Medical director Kari Todnem at St. Olav’s Hospital believes North Sea divers were secretly and systematically drugged in pressure chambers during ascent in order to calm them and to spare diving gas, NRK (Norwegian Broadcasting) reports.
Todnem has helped demonstrate nerve and lung damage among the pioneer divers, who are still trying to mount a lawsuit against the state for greater compensation. The divers argue that the state was aware of the dangers posed by their diving but so far the state has refused to accept legal responsibility, though some payments were approved by parliament in 2004.
Todnem has found the repetition of drugs such as Medrol and Valium in records, and this widespread sedation is a new discovery. Todnem has confirmed the drug use via interviews with surviving divers.
“I am completely shocked. The divers were just ordinary working people doing a job in an extreme situation. Medicating them like this is simply horrible,” Todnem told NRK.
“The only reason I can think of for this being done is a form of trickery, a way to decompress the divers without them getting symptoms of decompression sickness. This is criminal,” Todnem told NRK.
The letters the divers have acquired as evidence were marked top secret for an 80-year period in the future by Norwegian authorities, and reveal knowledge of the dangers involved with the type of repeated diving the men were doing.
In three months the state’s responsibility towards the divers will be tried in Oslo’s Court of Appeals. Progress Party leader Siv Jensen believes the new evidence indicates that parliament has been misled.

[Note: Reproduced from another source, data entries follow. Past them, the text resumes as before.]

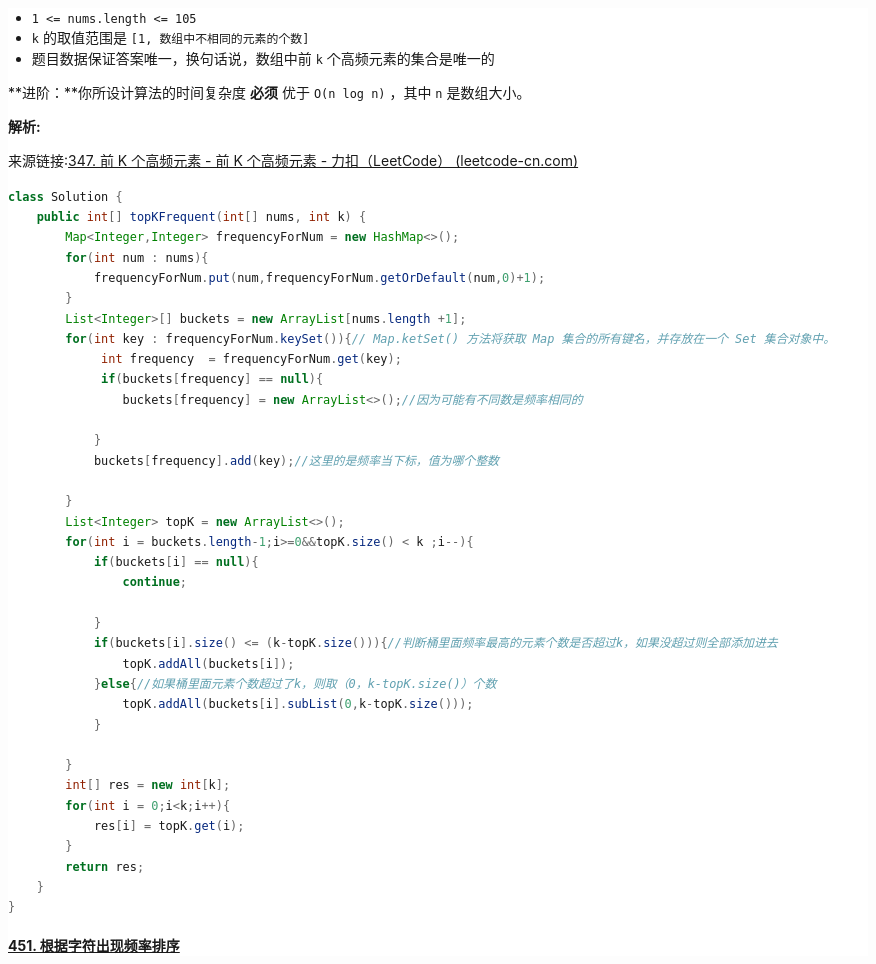 - `1 <= nums.length <= 105`
- `k` 的取值范围是 `[1, 数组中不相同的元素的个数]`
- 题目数据保证答案唯一，换句话说，数组中前 `k` 个高频元素的集合是唯一的

 

**进阶：**你所设计算法的时间复杂度 **必须** 优于 `O(n log n)` ，其中 `n` 是数组大小。

**解析:**

来源链接:[347. 前 K 个高频元素 - 前 K 个高频元素 - 力扣（LeetCode） (leetcode-cn.com)](https://leetcode-cn.com/problems/top-k-frequent-elements/solution/leetcode-di-347-hao-wen-ti-qian-k-ge-gao-pin-yuan-/)

```java
class Solution {
    public int[] topKFrequent(int[] nums, int k) {
        Map<Integer,Integer> frequencyForNum = new HashMap<>();
        for(int num : nums){
            frequencyForNum.put(num,frequencyForNum.getOrDefault(num,0)+1);
        }
        List<Integer>[] buckets = new ArrayList[nums.length +1];
        for(int key : frequencyForNum.keySet()){// Map.ketSet() 方法将获取 Map 集合的所有键名，并存放在一个 Set 集合对象中。
             int frequency  = frequencyForNum.get(key);
             if(buckets[frequency] == null){
                buckets[frequency] = new ArrayList<>();//因为可能有不同数是频率相同的

            } 
            buckets[frequency].add(key);//这里的是频率当下标，值为哪个整数  

        }
        List<Integer> topK = new ArrayList<>();
        for(int i = buckets.length-1;i>=0&&topK.size() < k ;i--){
            if(buckets[i] == null){
                continue;

            }
            if(buckets[i].size() <= (k-topK.size())){//判断桶里面频率最高的元素个数是否超过k，如果没超过则全部添加进去
                topK.addAll(buckets[i]);
            }else{//如果桶里面元素个数超过了k，则取（0，k-topK.size()）个数
                topK.addAll(buckets[i].subList(0,k-topK.size()));
            }

        }
        int[] res = new int[k];
        for(int i = 0;i<k;i++){
            res[i] = topK.get(i);
        }
        return res;       
    }
}
```

#### [451. 根据字符出现频率排序](https://leetcode-cn.com/problems/sort-characters-by-frequency/)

“I think this is extremely disturbing. It leans towards corruption. And now I think that Prime Minister Jens Stoltenberg must show action and promise the government will investigate, because here there are ministers and former ministers that have something to answer for,” Jensen told news agency NTB.
Minister of Labor and Social Inclusion Bjarne Håkon Hanssen said that the new information should be aired in court, and that it would be good to get a legal rather than political interpretation.
Former Progress Party leader and current parliamentary vice-president Carl I. Hagen vowed to have the case reopened and reinvestigated, and also assumed that parliament had been misled in the matter.